Giving my kids the space they need to learn is hard, too, because I am doing this basically on my own. I have 2 or 3 good friends who share similar beliefs but they do not all live near me. The people that I have day to day contact with are those who are constantly asking, "How's the home teaching going?" No matter how many times I answer, "Fine" and change the subject or simply state, "It's just the way we live" I keep hearing it. I keep hearing about SATS and 3 year olds starting nursery and how my children need more socialization and how brave I must be and how other parents couldn't do it and what about GCSE's and don't I need more time to myself and what other children are achieving (ie being awarded) and what key stage are we working to? I feel as though I am constantly competing in a race that I never entered. Sometimes, I want my kids to be the best at everything just so I can tell these people where to go.

But that isn't why I am home educating. I have to keep reminding myself that I am doing this because it is what I believe is best for my children's personal as well as academic development. I suppose it is getting easier. As they grow and show me all that they are capable of, I get more confident -- confident enough to leave them alone and just be there, just watch. I've watched my eldest learn how to read, months after her friends at school were being- taught- to - read - like- this- with- a- finger- under each- word. I watched her as she listened to one friend read her a reading scheme book in this way and say, "Wow, you're reading good" only to be answered with, "But you can't read yet." Six months later, it clicked for her. She just picked up a book and read it to a family friend. ( I think I was more proud of how she dealt with the snooty friend than of her reading.) That was my first lesson in how to trust my children in their own learning.

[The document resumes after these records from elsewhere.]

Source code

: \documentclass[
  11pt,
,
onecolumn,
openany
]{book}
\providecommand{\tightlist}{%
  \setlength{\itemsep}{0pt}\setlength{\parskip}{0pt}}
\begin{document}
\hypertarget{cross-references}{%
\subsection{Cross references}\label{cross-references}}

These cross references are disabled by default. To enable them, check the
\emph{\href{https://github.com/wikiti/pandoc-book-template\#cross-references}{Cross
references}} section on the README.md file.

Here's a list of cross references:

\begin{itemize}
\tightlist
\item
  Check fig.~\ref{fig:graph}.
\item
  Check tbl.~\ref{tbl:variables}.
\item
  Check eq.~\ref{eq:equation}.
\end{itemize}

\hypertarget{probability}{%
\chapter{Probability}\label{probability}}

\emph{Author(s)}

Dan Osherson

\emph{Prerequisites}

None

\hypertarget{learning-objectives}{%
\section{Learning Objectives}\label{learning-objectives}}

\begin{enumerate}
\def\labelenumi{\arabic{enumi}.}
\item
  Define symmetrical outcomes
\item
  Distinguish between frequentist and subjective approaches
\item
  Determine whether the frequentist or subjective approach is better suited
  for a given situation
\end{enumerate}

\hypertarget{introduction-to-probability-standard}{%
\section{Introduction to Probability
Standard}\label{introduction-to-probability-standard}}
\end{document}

Every few months something wonderful will happen that will give me the energy to carry on. Somebody will get excited about a project on the Vikings or answer a question about Japan saying, "That was on the Simpsons." Then there was the day that my eldest watched a BBC Primary science television program about the body. She wanted to know more about the body so we used the computer to look at pictures of skeletons and the cranium and the brain, which, because she thought of her baby brother and his fontanelle, led to a discussion about how our bodies grow, which led to us getting out loads of photographs of various family members as babies and as adults, which led to a talk about America, where my mother lives and where my daughter was born, which, because we had a car while we lived in America, led to a brief discussion about cars and their impact on the environment. We talked about what it was like when I was a baby, and when Grandma was a baby. The whole thing ended up with her making a Body Book with loads of photographs which she wanted to sort out in chronological order. If I were following the National Curriculum, I could have recorded that we covered Technology, Science, Geography, History, Maths, and English. We had something tangible, the Body Book, at the end of the day to show everybody what we are doing. This was a "successful day." Autonomous Education is vindicated!

However, autonomous education for my second daughter is quite different. Another time, while watching something on one of the educational programs (which they chose to watch, by the way,) I decided to explain something to her. I didn't get very far before being silenced by her shouting, "DON'T TEACH ME!!!!"

Again I find myself fighting to keep my mouth shut. I realize that my goal as a parent is not to have something tangible at the end of the day, or the term, or the year. My goal is to raise children who know what they want to do, because they've been able to try things: children who know how to do what they want, because they've been able to figure it out for themselves; children who are happy most of the time, but know how to deal with Life when they're not. I hope that my children will be capable of autonomy in many aspects of life. I also hope that they (we) never stop learning.